19 Interlude: Markov Chain Algorithm

Our next complete program is an implementation of the Markov chain algorithm, described by Kernighan & Pike in their book The Practice of Programming (Addison-Wesley, 1999).

The program generates pseudo-random text based on what words can follow a sequence of n previous words in a base text. For this implementation, we will assume that n is two.

The first part of the program reads the base text and builds a table that, for each prefix of two words, gives a list of the words that follow that prefix in the text. After building the table, the program uses it to generate random text, wherein each word follows two previous words with the same probability as in the base text. As a result, we have text that is very, but not quite, random. For instance, when applied to this book, the output of the program has pieces like this: “Constructors can also traverse a table constructor, then the parentheses in the following line does the whole file in a field n to store the contents of each function, but to show its only argument. If you want to find the maximum element in an array can return both the maximum value and continues showing the prompt and running the code. The following words are reserved and cannot be used to convert between degrees and radians.”
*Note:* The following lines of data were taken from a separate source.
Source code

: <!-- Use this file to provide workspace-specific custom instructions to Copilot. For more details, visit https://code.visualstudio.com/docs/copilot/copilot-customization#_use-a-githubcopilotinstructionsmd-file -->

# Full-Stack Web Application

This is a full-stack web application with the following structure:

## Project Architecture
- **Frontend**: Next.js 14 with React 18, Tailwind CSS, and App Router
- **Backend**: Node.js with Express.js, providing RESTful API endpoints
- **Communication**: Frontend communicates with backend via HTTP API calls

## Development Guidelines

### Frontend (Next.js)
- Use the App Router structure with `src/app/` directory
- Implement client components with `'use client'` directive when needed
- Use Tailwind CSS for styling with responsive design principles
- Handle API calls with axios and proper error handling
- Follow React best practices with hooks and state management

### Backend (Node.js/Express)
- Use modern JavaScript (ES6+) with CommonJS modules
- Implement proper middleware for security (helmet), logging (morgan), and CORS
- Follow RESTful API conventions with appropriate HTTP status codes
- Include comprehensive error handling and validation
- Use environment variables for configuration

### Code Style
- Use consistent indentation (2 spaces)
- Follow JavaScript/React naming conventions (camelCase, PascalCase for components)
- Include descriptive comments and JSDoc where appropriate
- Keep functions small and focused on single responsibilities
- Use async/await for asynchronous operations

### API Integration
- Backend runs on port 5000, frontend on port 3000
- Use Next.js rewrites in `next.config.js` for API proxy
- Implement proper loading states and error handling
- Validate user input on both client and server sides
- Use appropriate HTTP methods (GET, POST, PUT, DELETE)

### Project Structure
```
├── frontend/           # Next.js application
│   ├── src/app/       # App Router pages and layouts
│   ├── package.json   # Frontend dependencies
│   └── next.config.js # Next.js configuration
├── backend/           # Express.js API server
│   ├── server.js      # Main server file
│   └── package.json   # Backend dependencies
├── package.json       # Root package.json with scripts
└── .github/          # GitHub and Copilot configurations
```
To use a two-word prefix as a key in tables, we will represent it by the two words concatenated with a space in between:

      function prefix (w1, w2)
        return w1 .. " " .. w2
      end

We use the string NOWORD (a newline) to initialize the prefix words and to mark the end of the text. For instance, for the text "the more we try the more we do" the table of following words would be like this:

      { ["\n \n"] = {"the"},
        ["\n the"] = {"more"},
        ["the more"] = {"we", "we"},
        ["more we"] = {"try", "do"},
        ["we try"] = {"the"},
        ["try the"] = {"more"},
        ["we do"] = {"\n"},
      }

The program keeps its table in the variable statetab. To insert a new word in a list in this table, we use the following function:

      function insert (prefix, value)
        local list = statetab[prefix]
        if list == nil then
          statetab[prefix] = {value}
        else
          list[#list + 1] = value
        end
      end

It first checks whether that prefix already has a list; if not, it creates a new one with the new value. Otherwise, it inserts the new value at the end of the existing list.

To build the statetab table, we keep two variables, w1 and w2, with the last two words read. We read the words using the iterator allwords, from the section called “Iterators and Closures”, but we adapted the definition of “word” to include optional punctuation marks, such as commas and periods (see Figure 19.1, “Auxiliary definitions for the Markov program”). For each new word read, we add it to the list associated with w1–w2 and then update w1 and w2.

After building the table, the program starts to generate a text with MAXGEN words. First, it re-initializes variables w1 and w2. Then, for each prefix, it chooses a next word randomly from the list of valid next words, prints this word, and updates w1 and w2. Figure 19.1, “Auxiliary definitions for the Markov program” and Figure 19.2, “The Markov program” show the complete program.

Figure 19.1. Auxiliary definitions for the Markov program

      function allwords ()
        local line = io.read()    -- current line
        local pos = 1             -- current position in the line
        return function ()        -- iterator function
          while line do           -- repeat while there are lines
            local w, e = string.match(line, "(%w+[,;.:]?)()", pos)
            if w then                         -- found a word?
              pos = e                         -- update next position
              return w                        -- return the word
            else
              line = io.read()         -- word not found; try next line
              pos = 1                  -- restart from first position
            end
          end
          return nil              -- no more lines: end of traversal
        end
      end
      
      function prefix (w1, w2)
        return w1 .. " " .. w2
      end
      
      local statetab = {}
      
      function insert (prefix, value)
        local list = statetab[prefix]
        if list == nil then
          statetab[prefix] = {value}
        else
          list[#list + 1] = value
        end
      end

Figure 19.2. The Markov program

      local MAXGEN = 200
      local NOWORD = "\n"
      
      -- build table
      local w1, w2 = NOWORD, NOWORD
      for nextword in allwords() do
        insert(prefix(w1, w2), nextword)
        w1 = w2; w2 = nextword;
      end
      insert(prefix(w1, w2), NOWORD)
      
      -- generate text
      w1 = NOWORD; w2 = NOWORD     -- reinitialize
      for i = 1, MAXGEN do
        local list = statetab[prefix(w1, w2)]
        -- choose a random item from list
        local r = math.random(#list)
        local nextword = list[r]
        if nextword == NOWORD then return end
        io.write(nextword, " ")
        w1 = w2; w2 = nextword
      end

Exercises

Exercise 19.1: Generalize the Markov-chain algorithm so that it can use any size for the sequence of previous words used in the choice of the next word.